The Problem with GPU Benchmarks | Reality vs. Numbers, Animation Error Methodology White Paper

The video introduces animation error, a new benchmarking metric that better captures the perceived smoothness and stuttering in games by measuring the mismatch between frame creation and display timing, addressing limitations of traditional frame rate and frame time metrics. It highlights how animation error reveals performance issues masked by conventional benchmarks, encourages its adoption alongside existing metrics, and presents the open-source tool PresentMon for accessible analysis.

The video introduces a new benchmarking metric called animation error, which addresses limitations in traditional CPU and GPU game performance testing. Traditional metrics like average frame rate and frame time intervals have been useful but do not fully capture the real player experience, especially when it comes to perceived stuttering and smoothness. Animation error measures the mismatch between the pace at which frames are created and the pace at which they are displayed, highlighting issues that frame time spikes alone cannot explain. This metric was inspired by work from Tom Peterson and others and has been developed into an open-source tool called PresentMon, allowing anyone to test and analyze animation error in games.

Animation error focuses on two key aspects of visual perception: smoothness and acceleration.
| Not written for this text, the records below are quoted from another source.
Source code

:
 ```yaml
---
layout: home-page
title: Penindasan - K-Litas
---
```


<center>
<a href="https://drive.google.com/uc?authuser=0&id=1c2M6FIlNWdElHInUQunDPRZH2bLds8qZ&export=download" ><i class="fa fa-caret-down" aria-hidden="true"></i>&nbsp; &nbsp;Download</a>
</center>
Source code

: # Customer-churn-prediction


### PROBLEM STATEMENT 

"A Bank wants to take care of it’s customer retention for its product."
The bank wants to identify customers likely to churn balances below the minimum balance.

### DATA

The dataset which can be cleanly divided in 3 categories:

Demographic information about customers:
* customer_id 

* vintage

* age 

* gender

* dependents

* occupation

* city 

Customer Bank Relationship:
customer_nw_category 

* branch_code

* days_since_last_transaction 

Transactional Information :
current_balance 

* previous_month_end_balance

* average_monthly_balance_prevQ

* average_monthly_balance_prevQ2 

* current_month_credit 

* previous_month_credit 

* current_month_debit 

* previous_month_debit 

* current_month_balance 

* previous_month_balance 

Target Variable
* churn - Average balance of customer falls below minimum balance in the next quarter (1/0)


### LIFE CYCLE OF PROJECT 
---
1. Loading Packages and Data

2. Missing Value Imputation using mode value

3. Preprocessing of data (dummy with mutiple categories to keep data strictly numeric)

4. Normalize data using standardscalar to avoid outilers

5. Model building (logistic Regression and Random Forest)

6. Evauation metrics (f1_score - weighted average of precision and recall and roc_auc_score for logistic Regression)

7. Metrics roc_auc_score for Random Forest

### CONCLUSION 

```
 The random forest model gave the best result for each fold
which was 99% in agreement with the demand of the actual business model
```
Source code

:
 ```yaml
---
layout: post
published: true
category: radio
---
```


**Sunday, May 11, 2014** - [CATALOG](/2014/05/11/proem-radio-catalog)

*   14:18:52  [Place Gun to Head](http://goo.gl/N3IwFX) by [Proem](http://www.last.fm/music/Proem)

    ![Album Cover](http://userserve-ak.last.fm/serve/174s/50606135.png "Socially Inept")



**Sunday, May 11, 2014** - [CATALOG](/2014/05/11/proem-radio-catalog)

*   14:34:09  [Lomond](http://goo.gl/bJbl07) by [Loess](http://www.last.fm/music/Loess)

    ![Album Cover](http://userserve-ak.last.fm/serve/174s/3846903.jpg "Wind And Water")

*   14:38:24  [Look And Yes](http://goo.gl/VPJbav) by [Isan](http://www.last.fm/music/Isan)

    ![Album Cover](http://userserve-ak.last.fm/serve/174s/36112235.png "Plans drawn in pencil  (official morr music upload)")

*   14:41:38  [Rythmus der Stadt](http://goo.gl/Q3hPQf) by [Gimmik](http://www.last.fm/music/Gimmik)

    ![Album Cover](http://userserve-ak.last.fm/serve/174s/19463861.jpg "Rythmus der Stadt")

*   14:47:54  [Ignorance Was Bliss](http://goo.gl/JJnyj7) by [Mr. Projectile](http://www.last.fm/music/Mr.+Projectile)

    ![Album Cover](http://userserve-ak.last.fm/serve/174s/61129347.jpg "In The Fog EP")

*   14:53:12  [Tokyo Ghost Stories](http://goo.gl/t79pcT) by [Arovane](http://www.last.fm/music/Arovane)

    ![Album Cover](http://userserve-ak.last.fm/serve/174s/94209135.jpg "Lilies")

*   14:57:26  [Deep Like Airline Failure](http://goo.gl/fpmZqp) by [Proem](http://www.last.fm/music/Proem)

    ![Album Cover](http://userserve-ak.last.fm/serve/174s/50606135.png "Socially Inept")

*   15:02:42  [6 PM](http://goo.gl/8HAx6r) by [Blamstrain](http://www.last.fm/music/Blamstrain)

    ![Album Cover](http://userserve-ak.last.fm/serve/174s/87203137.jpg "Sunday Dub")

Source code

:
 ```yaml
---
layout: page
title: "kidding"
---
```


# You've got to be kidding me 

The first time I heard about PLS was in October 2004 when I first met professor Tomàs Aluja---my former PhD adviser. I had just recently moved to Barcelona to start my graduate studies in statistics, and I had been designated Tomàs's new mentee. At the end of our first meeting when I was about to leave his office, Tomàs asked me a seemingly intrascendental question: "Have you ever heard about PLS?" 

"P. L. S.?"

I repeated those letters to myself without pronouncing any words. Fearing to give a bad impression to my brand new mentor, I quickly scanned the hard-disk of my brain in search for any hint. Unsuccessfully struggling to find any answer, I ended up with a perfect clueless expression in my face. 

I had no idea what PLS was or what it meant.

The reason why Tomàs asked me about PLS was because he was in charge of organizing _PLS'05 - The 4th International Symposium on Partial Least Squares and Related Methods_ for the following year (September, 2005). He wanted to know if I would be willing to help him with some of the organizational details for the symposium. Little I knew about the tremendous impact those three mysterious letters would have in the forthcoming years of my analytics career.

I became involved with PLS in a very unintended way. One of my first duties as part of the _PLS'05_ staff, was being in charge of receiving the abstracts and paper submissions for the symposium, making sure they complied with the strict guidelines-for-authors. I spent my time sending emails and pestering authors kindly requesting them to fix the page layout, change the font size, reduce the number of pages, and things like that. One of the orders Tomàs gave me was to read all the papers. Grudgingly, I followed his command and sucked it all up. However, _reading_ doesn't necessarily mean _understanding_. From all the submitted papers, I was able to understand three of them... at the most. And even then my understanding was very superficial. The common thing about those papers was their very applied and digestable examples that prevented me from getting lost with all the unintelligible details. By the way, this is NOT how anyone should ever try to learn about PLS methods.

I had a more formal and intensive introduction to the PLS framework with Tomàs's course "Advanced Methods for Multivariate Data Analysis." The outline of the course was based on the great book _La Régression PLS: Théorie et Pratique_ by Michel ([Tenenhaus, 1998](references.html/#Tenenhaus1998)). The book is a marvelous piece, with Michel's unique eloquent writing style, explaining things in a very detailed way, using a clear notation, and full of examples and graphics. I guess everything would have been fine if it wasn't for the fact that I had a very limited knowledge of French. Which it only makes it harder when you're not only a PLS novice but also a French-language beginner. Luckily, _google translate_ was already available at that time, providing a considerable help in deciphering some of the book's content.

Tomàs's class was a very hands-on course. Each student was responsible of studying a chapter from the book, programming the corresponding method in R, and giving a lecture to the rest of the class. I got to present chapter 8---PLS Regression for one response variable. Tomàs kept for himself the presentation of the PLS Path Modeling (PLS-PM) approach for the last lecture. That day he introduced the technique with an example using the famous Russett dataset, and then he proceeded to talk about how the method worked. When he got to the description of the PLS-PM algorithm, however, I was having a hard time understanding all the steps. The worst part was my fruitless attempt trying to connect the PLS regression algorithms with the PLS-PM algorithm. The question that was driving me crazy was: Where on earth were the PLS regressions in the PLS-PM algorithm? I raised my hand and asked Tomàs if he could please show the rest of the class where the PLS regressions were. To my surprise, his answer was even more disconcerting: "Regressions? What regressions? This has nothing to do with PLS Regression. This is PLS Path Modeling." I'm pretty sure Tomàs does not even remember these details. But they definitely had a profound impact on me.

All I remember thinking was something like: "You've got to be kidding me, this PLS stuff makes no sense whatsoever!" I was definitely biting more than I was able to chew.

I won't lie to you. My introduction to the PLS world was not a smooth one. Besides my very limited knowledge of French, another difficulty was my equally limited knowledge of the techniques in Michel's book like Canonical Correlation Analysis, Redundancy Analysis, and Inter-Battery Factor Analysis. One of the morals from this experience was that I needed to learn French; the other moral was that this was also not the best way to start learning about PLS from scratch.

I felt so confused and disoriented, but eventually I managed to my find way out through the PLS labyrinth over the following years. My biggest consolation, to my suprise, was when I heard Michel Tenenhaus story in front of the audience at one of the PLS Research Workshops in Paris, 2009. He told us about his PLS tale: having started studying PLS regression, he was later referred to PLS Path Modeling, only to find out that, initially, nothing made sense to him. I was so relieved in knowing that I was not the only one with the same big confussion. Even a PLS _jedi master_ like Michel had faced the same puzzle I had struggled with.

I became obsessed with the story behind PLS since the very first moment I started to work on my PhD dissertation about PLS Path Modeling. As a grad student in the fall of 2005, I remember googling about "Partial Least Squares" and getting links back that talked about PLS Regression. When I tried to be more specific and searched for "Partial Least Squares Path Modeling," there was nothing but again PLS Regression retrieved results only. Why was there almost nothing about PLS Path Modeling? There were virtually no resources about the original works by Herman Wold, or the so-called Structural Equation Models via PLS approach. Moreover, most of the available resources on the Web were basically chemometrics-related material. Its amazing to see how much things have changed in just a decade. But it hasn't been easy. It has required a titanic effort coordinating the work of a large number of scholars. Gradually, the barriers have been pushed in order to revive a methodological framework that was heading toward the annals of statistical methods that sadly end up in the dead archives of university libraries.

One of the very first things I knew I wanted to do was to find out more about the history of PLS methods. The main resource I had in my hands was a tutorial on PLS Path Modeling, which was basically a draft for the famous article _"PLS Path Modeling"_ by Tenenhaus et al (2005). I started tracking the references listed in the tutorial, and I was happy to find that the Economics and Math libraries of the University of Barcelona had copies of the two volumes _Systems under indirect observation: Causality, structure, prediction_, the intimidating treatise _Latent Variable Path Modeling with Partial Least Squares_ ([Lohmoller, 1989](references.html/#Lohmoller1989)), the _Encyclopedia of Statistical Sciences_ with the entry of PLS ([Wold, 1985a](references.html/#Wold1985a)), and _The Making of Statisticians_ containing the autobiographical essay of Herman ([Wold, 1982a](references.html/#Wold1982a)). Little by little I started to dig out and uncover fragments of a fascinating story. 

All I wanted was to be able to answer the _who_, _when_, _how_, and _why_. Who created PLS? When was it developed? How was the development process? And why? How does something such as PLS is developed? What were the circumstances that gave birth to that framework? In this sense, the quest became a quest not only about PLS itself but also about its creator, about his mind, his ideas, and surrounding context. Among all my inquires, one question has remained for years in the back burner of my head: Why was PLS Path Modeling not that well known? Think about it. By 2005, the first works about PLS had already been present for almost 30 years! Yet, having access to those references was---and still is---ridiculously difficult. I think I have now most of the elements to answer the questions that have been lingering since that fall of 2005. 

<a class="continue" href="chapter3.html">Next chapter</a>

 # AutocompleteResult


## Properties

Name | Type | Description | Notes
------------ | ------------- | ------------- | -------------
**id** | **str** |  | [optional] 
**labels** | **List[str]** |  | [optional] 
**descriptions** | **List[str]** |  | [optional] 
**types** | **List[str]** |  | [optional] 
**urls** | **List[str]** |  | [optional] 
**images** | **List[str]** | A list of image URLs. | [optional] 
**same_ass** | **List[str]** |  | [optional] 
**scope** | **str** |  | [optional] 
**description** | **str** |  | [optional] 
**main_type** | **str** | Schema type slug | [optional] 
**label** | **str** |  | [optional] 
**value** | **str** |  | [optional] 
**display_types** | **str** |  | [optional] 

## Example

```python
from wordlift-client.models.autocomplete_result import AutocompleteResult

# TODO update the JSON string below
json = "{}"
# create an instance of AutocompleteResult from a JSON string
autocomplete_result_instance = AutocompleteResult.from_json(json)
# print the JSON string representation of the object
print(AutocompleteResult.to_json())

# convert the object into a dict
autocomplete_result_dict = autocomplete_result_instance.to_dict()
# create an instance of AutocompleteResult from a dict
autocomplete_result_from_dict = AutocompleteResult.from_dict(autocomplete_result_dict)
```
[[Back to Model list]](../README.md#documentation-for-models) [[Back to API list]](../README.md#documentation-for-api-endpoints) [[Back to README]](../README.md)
While frame time pacing measures the consistency of frame display intervals, animation error quantifies how well the timing of frame display matches the animation timing within the frames themselves. This is important because even if frames are displayed evenly, the animation can still feel jerky if there is acceleration or deceleration in frame timing that does not align with the animation’s natural progression. The video demonstrates this with examples using single and dual GTX 1080 Ti GPUs, showing that despite similar frame rate metrics, the dual GPU setup exhibited significantly higher animation error, correlating with a worse perceived experience.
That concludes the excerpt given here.